▸ **Exercise description**
Scan the data below for lines holding the word "Google", and copy each line found.
··· Data to examine ···
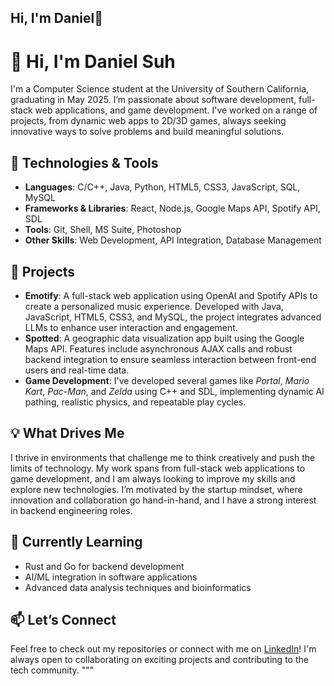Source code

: ## Hi, I'm Daniel👋

# 👋 Hi, I'm Daniel Suh

I'm a Computer Science student at the University of Southern California, graduating in May 2025. I’m passionate about software development, full-stack web applications, and game development. I've worked on a range of projects, from dynamic web apps to 2D/3D games, always seeking innovative ways to solve problems and build meaningful solutions.

## 🔧 Technologies & Tools
- **Languages**: C/C++, Java, Python, HTML5, CSS3, JavaScript, SQL, MySQL
- **Frameworks & Libraries**: React, Node.js, Google Maps API, Spotify API, SDL
- **Tools**: Git, Shell, MS Suite, Photoshop
- **Other Skills**: Web Development, API Integration, Database Management

## 🚀 Projects
- **Emotify**: A full-stack web application using OpenAI and Spotify APIs to create a personalized music experience. Developed with Java, JavaScript, HTML5, CSS3, and MySQL, the project integrates advanced LLMs to enhance user interaction and engagement.
- **Spotted**: A geographic data visualization app built using the Google Maps API. Features include asynchronous AJAX calls and robust backend integration to ensure seamless interaction between front-end users and real-time data.
- **Game Development**: I've developed several games like *Portal*, *Mario Kart*, *Pac-Man*, and *Zelda* using C++ and SDL, implementing dynamic AI pathing, realistic physics, and repeatable play cycles.

## 💡 What Drives Me
I thrive in environments that challenge me to think creatively and push the limits of technology. My work spans from full-stack web applications to game development, and I am always looking to improve my skills and explore new technologies. I’m motivated by the startup mindset, where innovation and collaboration go hand-in-hand, and I have a strong interest in backend engineering roles.

## 🌱 Currently Learning
- Rust and Go for backend development
- AI/ML integration in software applications
- Advanced data analysis techniques and bioinformatics

## 📫 Let’s Connect
Feel free to check out my repositories or connect with me on [LinkedIn](https://www.linkedin.com/)! I'm always open to collaborating on exciting projects and contributing to the tech community.
"""

<!--
**dsuh02/dsuh02** is a ✨ _special_ ✨ repository because its `README.md` (this file) appears on your GitHub profile.

Here are some ideas to get you started:

- 🔭 I’m currently working on ...
- 🌱 I’m currently learning ...
- 👯 I’m looking to collaborate on ...
- 🤔 I’m looking for help with ...
- 💬 Ask me about ...
- 📫 How to reach me: ...
- 😄 Pronouns: ...
- ⚡ Fun fact: ...
-->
···
▸ **Response below**
- **Frameworks & Libraries**: React, Node.js, Google Maps API, Spotify API, SDL
- **Spotted**: A geographic data visualization app built using the Google Maps API. Features include asynchronous AJAX calls and robust backend integration to ensure seamless interaction between front-end users and real-time data.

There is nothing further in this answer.